To improve the accessibility of cancer medications, amendments were made in the meeting to the payment regulations regarding 5 cancer drugs and additions were made to include one new drug into the healthcare package. The new measures are as follows: (1) Medications containing pembrolizumab are now endorsed for the treatment of patients with head and neck cancers and squamous cell lung cancer. For patients with head and neck cancers, such medications are more effective than the current standard treatment with overall survival prolonged by approximately 4.1 months and the duration of response prolonged by approximately 19.2 months. For patients with squamous cell lung cancer, taking these medications prolongs the overall survival by about 5.6 months, compared to the outcomes observed with chemotherapy. (2) Medications containing atezolizumab are now approved for the treatment of patients diagnosed with small cell lung cancer; small cell lung cancer is a highly invasive cancer with grim prognosis and the only available treatment at the moment is chemotherapy. The use of such medications prolongs the overall survival by about 2 months and reduces the mortality risk by 30%. Therefore, these medications have been listed as the recommended treatment in international guidelines. (3) Medications containing palbociclib and rebociclib are now indicated for the treatment of patients in perimenopause or menopause with metastatic breast cancer. This treatment is more effective than the current standard treatment prolonging the overall survival; the amendment also expands the range of  medication options to patients. (4) Medications containing larotrectinib are now indicated for the treatment of solid tumors with NTRK gene fusion. (5) Medications containing blinatumomab are now approved for the treatment of acute lymphoblastic leukemia and the addition of new medications containing zanubrutinib that can be used to treat mantle cell lymphoma and Waldenstrom's macroglobulinemia. It is estimated to benefit around 2,090 patients with the above-mentioned amendments, approximately NT$2.05 billion are invested for the medication expenses. This result in a financial impact of approximately NT$1.275 billion.

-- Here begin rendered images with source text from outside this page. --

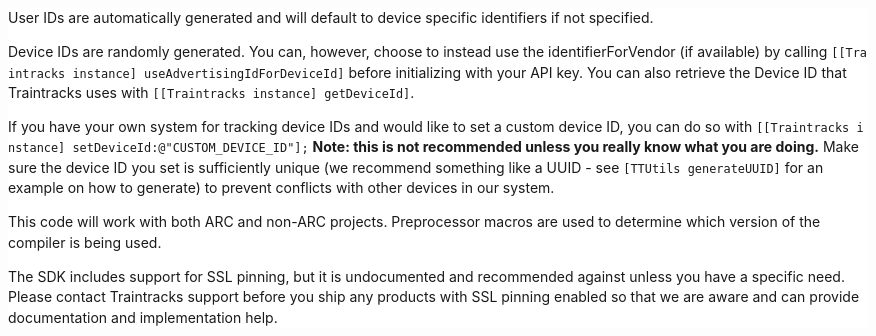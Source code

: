 User IDs are automatically generated and will default to device specific identifiers if not specified.

Device IDs are randomly generated. You can, however, choose to instead use the identifierForVendor (if available) by calling `[[Traintracks instance] useAdvertisingIdForDeviceId]` before initializing with your API key. You can also retrieve the Device ID that Traintracks uses with `[[Traintracks instance] getDeviceId]`.

If you have your own system for tracking device IDs and would like to set a custom device ID, you can do so with `[[Traintracks instance] setDeviceId:@"CUSTOM_DEVICE_ID"];` **Note: this is not recommended unless you really know what you are doing.** Make sure the device ID you set is sufficiently unique (we recommend something like a UUID - see `[TTUtils generateUUID]` for an example on how to generate) to prevent conflicts with other devices in our system.

This code will work with both ARC and non-ARC projects. Preprocessor macros are used to determine which version of the compiler is being used.

The SDK includes support for SSL pinning, but it is undocumented and recommended against unless you have a specific need. Please contact Traintracks support before you ship any products with SSL pinning enabled so that we are aware and can provide documentation and implementation help.
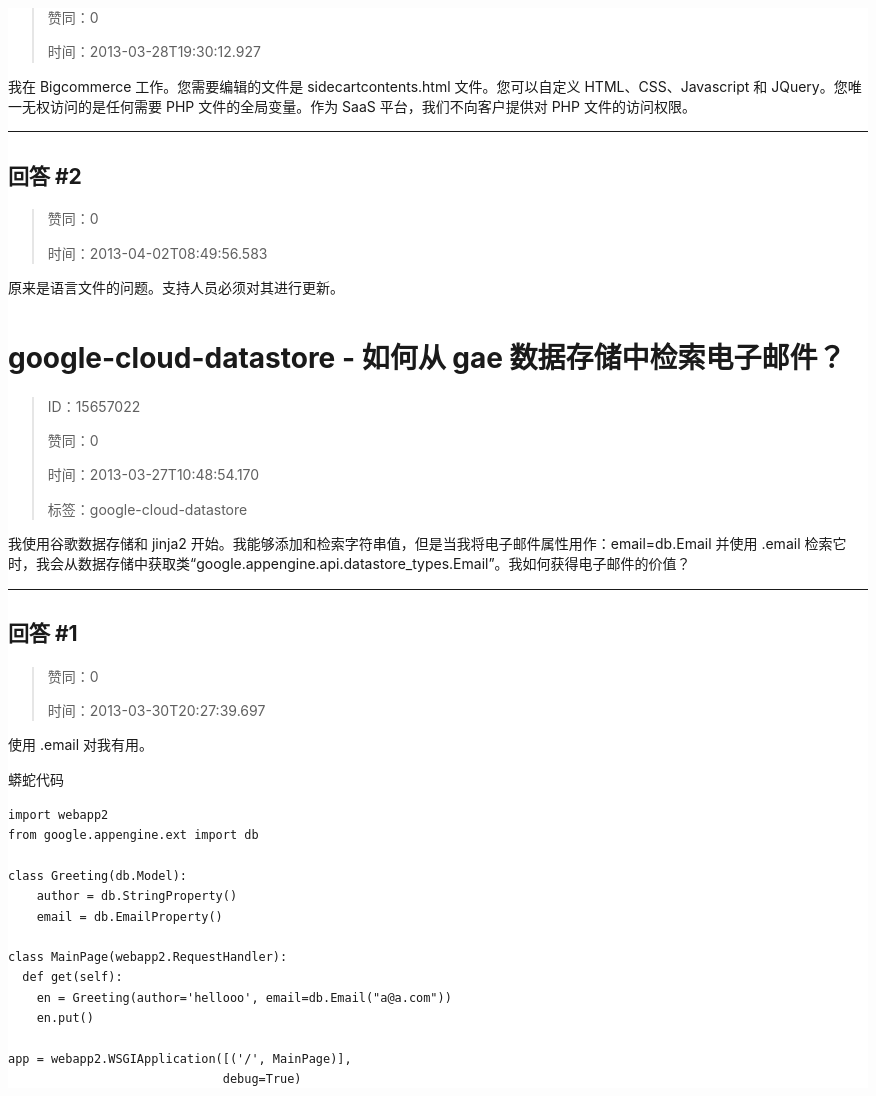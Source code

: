 > 赞同：0
> 
> 时间：2013-03-28T19:30:12.927

我在 Bigcommerce 工作。您需要编辑的文件是 sidecartcontents.html 文件。您可以自定义 HTML、CSS、Javascript 和 JQuery。您唯一无权访问的是任何需要 PHP 文件的全局变量。作为 SaaS 平台，我们不向客户提供对 PHP 文件的访问权限。

* * *

## 回答 #2

> 赞同：0
> 
> 时间：2013-04-02T08:49:56.583

原来是语言文件的问题。支持人员必须对其进行更新。

# google-cloud-datastore - 如何从 gae 数据存储中检索电子邮件？

> ID：15657022
> 
> 赞同：0
> 
> 时间：2013-03-27T10:48:54.170
> 
> 标签：google-cloud-datastore

我使用谷歌数据存储和 jinja2 开始。我能够添加和检索字符串值，但是当我将电子邮件属性用作：email=db.Email 并使用 .email 检索它时，我会从数据存储中获取类“google.appengine.api.datastore_types.Email”。我如何获得电子邮件的价值？

* * *

## 回答 #1

> 赞同：0
> 
> 时间：2013-03-30T20:27:39.697

使用 .email 对我有用。

蟒蛇代码

```
import webapp2
from google.appengine.ext import db

class Greeting(db.Model):
    author = db.StringProperty()
    email = db.EmailProperty()

class MainPage(webapp2.RequestHandler):
  def get(self):
    en = Greeting(author='hellooo', email=db.Email("a@a.com"))
    en.put()

app = webapp2.WSGIApplication([('/', MainPage)],
                              debug=True) 
```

In addition to patients with cancer, the NHIA is equally concerned with the accessibility of new drugs for patients with various diseases. To take care of patients with rare diseases, a new measure of including medications containing luspatercept to treat β-thalassaemia was passed in the meeting. Presently, the only available treatment for patients with β-thalassaemia involves lifelong regular blood transfusions and iron chelators, there is no alternative treatments. This new medication significantly reduces the impacts of blood transfusion on patients. The annual medication expense per person is approximately NT$1.09 million and the addition of new medications is expected to benefit about 299 patients.

Chronic PF-ILD affects the functions of patients' lung and causes dyspnea. Moreover, there is no medications for effective treatments so far. To ensure the quality of life for the patients, amendments were made in the meeting to extend the use of medications containing nintedanib for patients with chronic PF-ILD, because the medication significantly reduces the deterioration of lung functions. The annual medication expense per person is approximately NT$64 thousand and around 1,300 patients are expected to benefit from the new measures.

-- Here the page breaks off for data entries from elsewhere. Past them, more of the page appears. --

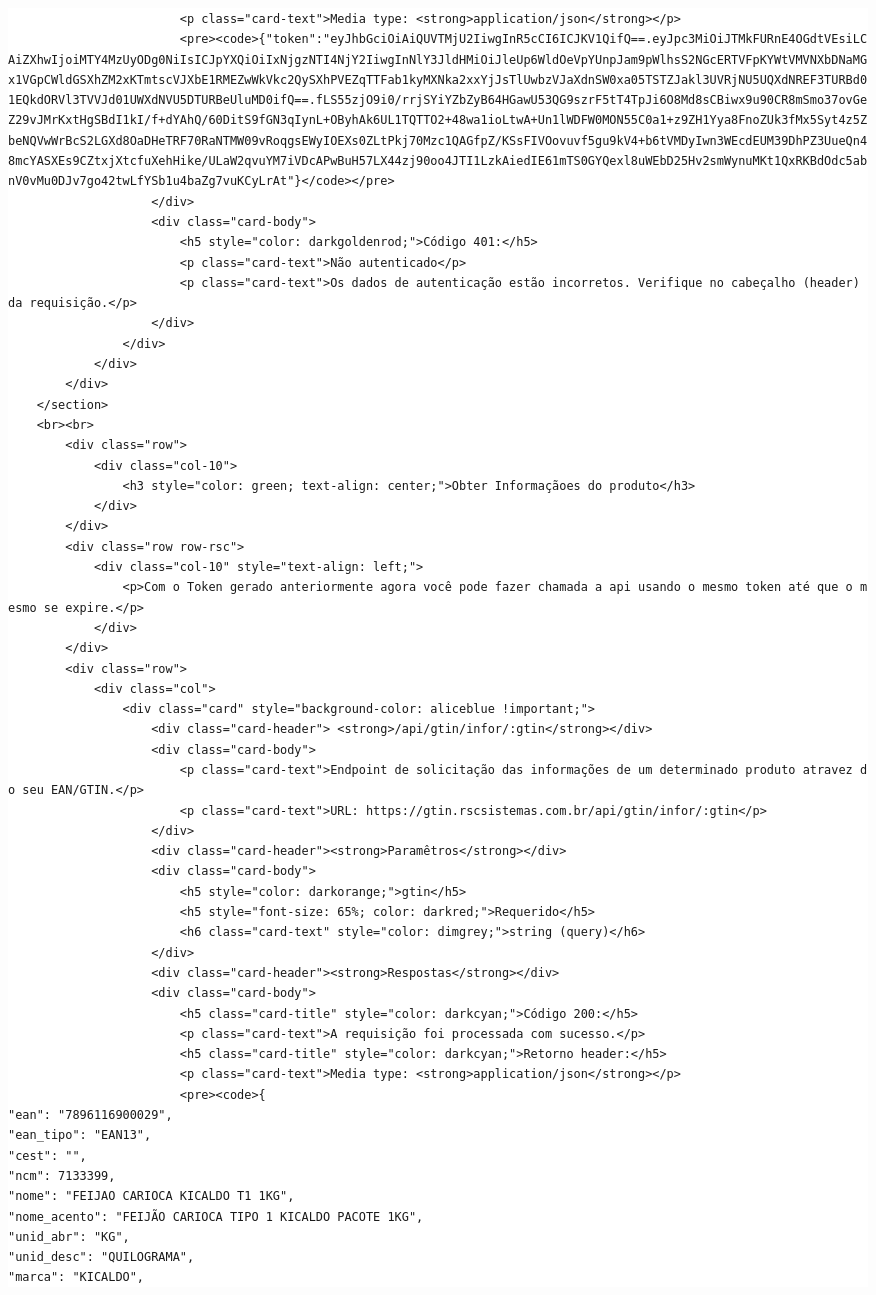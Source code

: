                             <p class="card-text">Media type: <strong>application/json</strong></p>
                            <pre><code>{"token":"eyJhbGciOiAiQUVTMjU2IiwgInR5cCI6ICJKV1QifQ==.eyJpc3MiOiJTMkFURnE4OGdtVEsiLCAiZXhwIjoiMTY4MzUyODg0NiIsICJpYXQiOiIxNjgzNTI4NjY2IiwgInNlY3JldHMiOiJleUp6WldOeVpYUnpJam9pWlhsS2NGcERTVFpKYWtVMVNXbDNaMGx1VGpCWldGSXhZM2xKTmtscVJXbE1RMEZwWkVkc2QySXhPVEZqTTFab1kyMXNka2xxYjJsTlUwbzVJaXdnSW0xa05TSTZJakl3UVRjNU5UQXdNREF3TURBd01EQkdORVl3TVVJd01UWXdNVU5DTURBeUluMD0ifQ==.fLS55zjO9i0/rrjSYiYZbZyB64HGawU53QG9szrF5tT4TpJi6O8Md8sCBiwx9u90CR8mSmo37ovGeZ29vJMrKxtHgSBdI1kI/f+dYAhQ/60DitS9fGN3qIynL+OByhAk6UL1TQTTO2+48wa1ioLtwA+Un1lWDFW0MON55C0a1+z9ZH1Yya8FnoZUk3fMx5Syt4z5ZbeNQVwWrBcS2LGXd8OaDHeTRF70RaNTMW09vRoqgsEWyIOEXs0ZLtPkj70Mzc1QAGfpZ/KSsFIVOovuvf5gu9kV4+b6tVMDyIwn3WEcdEUM39DhPZ3UueQn48mcYASXEs9CZtxjXtcfuXehHike/ULaW2qvuYM7iVDcAPwBuH57LX44zj90oo4JTI1LzkAiedIE61mTS0GYQexl8uWEbD25Hv2smWynuMKt1QxRKBdOdc5abnV0vMu0DJv7go42twLfYSb1u4baZg7vuKCyLrAt"}</code></pre>
                        </div>
                        <div class="card-body">
                            <h5 style="color: darkgoldenrod;">Código 401:</h5>
                            <p class="card-text">Não autenticado</p>
                            <p class="card-text">Os dados de autenticação estão incorretos. Verifique no cabeçalho (header) da requisição.</p>
                        </div>
                    </div>
                </div>
            </div>
        </section>
        <br><br>
            <div class="row">
                <div class="col-10">
                    <h3 style="color: green; text-align: center;">Obter Informaçãoes do produto</h3>
                </div>
            </div>
            <div class="row row-rsc">
                <div class="col-10" style="text-align: left;">
                    <p>Com o Token gerado anteriormente agora você pode fazer chamada a api usando o mesmo token até que o mesmo se expire.</p>
                </div>
            </div>
            <div class="row">
                <div class="col">
                    <div class="card" style="background-color: aliceblue !important;">
                        <div class="card-header"> <strong>/api/gtin/infor/:gtin</strong></div>
                        <div class="card-body">
                            <p class="card-text">Endpoint de solicitação das informações de um determinado produto atravez do seu EAN/GTIN.</p>
                            <p class="card-text">URL: https://gtin.rscsistemas.com.br/api/gtin/infor/:gtin</p>
                        </div>
                        <div class="card-header"><strong>Paramêtros</strong></div>
                        <div class="card-body">
                            <h5 style="color: darkorange;">gtin</h5>
                            <h5 style="font-size: 65%; color: darkred;">Requerido</h5>
                            <h6 class="card-text" style="color: dimgrey;">string (query)</h6>
                        </div>
                        <div class="card-header"><strong>Respostas</strong></div>
                        <div class="card-body">
                            <h5 class="card-title" style="color: darkcyan;">Código 200:</h5>
                            <p class="card-text">A requisição foi processada com sucesso.</p>
                            <h5 class="card-title" style="color: darkcyan;">Retorno header:</h5>
                            <p class="card-text">Media type: <strong>application/json</strong></p>
                            <pre><code>{
    "ean": "7896116900029",
    "ean_tipo": "EAN13",
    "cest": "",
    "ncm": 7133399,
    "nome": "FEIJAO CARIOCA KICALDO T1 1KG",
    "nome_acento": "FEIJÃO CARIOCA TIPO 1 KICALDO PACOTE 1KG",
    "unid_abr": "KG",
    "unid_desc": "QUILOGRAMA",
    "marca": "KICALDO",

The NHIA said that the resolutions of the meeting benefit various groups including children, patients with cancer, and patients with rare diseases. The objective of the meeting is to maximize benefits with limited resources through optimal distribution. The NHIA shall continuously dedicate to working with all the representatives in the Pharmaceutical Benefit and Reimbursement Scheme Joint Committee (including the experts, medical organizations, representatives of the payers, patients' organizations, and representatives of the pharmaceutical industry) to include more patients and maximize the benefits of the reimbursement scheme.